We are forced to recognize that in our efforts of reaching the largest crowd possible, we are often left alone.
This loneliness prompts us to engage anyone on any platform in a desperate attempt to be heard. This is why social media has become the place for political debates. It is accessible, it is protected, and unfortunately there is often an anonymity that is both liberating and dangerous. Anyone can go online and state an opinion, and once it is out there it is there for the world to see and debate freely. Once it is on the web, you no longer control it. We were ultimately forced to turn to social media because the art of the face to face debate has been destroyed. Often we get caught up in the necessity to spare a person’s feelings, or protect our own, that we hide our political or social opinions in an effort to maintain relationships. And if we cannot fathom living with someone with different views then ours, we ostracize them.
We are taught not to build bridges, but to burn them.
Worse than isolating people, we target them. We let our public debates become crowded instead with personal attacks, and libel. We attack the person not the opinion, because we are taught that our opinions are polarizing and there is no way have a relationship with someone so contradictory to one’s own beliefs. Our political debates have transformed into grotesque forums of shame and blasphemy. Instead of debating an issue openly and honestly, we often attack the other person. We actively shame them to not only belittle them, but to belittle their opinion. We make them seem lesser, so that we can appear to be more. Our rhetors of today are not speakers, they are glorified bullies. This is seen especially on social media as we can hide behind computer screens and throw ad hominem attacks into a debate as if we were fighting trench warfare launching bombs haphazardly into no man’s land. We have made a monster out of social media.
We have taken away the art of expression and replaced it with the art of shaming.

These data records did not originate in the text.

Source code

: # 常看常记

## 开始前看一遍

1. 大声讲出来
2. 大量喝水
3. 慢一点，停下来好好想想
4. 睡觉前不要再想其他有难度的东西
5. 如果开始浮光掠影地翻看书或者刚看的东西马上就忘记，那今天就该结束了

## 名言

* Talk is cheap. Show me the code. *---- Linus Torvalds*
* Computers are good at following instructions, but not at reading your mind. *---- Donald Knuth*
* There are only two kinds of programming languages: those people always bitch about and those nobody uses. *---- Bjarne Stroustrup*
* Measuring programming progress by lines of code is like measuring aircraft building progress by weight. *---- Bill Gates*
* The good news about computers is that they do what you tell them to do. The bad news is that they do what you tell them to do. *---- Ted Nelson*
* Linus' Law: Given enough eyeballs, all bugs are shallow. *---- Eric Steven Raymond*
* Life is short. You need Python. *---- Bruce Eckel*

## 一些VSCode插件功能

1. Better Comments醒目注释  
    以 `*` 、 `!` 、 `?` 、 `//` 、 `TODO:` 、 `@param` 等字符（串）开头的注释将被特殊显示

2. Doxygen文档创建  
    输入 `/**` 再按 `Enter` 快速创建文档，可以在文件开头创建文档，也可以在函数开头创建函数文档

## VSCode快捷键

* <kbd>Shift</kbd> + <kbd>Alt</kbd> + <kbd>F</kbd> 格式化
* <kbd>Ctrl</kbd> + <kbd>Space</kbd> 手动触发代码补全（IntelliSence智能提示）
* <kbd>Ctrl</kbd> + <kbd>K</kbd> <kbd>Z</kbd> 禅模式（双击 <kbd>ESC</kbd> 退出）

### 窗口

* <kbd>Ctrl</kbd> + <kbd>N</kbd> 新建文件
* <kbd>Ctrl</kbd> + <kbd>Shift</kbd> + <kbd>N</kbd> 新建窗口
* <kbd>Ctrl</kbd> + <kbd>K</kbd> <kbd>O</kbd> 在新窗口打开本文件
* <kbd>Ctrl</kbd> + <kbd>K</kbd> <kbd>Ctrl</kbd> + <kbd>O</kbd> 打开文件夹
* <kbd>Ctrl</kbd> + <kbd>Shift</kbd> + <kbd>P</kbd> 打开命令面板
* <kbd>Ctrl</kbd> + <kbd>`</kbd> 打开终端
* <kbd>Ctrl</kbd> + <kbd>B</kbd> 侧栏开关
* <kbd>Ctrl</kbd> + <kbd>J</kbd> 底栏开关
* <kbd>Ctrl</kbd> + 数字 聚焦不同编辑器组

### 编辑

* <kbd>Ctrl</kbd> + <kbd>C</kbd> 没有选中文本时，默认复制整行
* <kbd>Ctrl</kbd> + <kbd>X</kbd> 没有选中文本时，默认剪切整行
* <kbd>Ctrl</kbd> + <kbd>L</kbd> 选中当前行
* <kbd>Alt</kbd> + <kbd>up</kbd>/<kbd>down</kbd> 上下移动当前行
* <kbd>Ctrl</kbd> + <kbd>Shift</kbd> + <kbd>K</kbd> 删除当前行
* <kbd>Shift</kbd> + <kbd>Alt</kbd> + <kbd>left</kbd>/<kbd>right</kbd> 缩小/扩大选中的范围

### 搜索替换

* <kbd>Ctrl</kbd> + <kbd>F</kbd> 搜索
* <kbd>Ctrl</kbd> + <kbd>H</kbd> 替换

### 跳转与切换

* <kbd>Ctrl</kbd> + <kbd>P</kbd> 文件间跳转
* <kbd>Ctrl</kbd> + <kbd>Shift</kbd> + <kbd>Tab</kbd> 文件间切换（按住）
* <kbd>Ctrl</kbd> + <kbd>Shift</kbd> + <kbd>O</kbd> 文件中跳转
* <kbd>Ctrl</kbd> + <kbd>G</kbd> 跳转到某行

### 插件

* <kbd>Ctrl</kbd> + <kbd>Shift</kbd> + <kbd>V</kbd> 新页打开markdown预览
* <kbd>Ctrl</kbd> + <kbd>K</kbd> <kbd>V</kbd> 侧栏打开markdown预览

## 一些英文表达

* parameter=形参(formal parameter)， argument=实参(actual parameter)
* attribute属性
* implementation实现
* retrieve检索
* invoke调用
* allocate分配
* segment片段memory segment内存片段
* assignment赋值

There is only one solution to this type of madness, this lack of communication, and that is to teach people how to listen. We need to not disagree so immediately, but to understand exactly what is being said, how it is being said and who it is being said by. We are not our opinions, we are people with opinions, and they should not be the deciding factor in who we associate with. Now, obviously everyone is not going to get along. (For instance, people who prefer waffles to pancakes are dead to me.) But, I can still respect them as a people, regardless of what they believe in, because if you don’t take anything else away from this piece remember this one line:
Acknowledging the validity of someone else’s opinion does not mean that you’re conceding your own.
What it means is that we are showing people that we respect them, and we hold their opinion to some value. This can be done in any social setting, both in person or online, and we should work to encourage this type of communication. We learn to empathize with people and their stories, and learn that maybe their opinion for their situation makes more sense. If we discuss openly and honestly our grievances, maybe nothing will change. Maybe no one will budge on their stance and neither party will be persuaded.
Maybe we will have to simply agree to disagree, and that’s kind of a wonderful thing.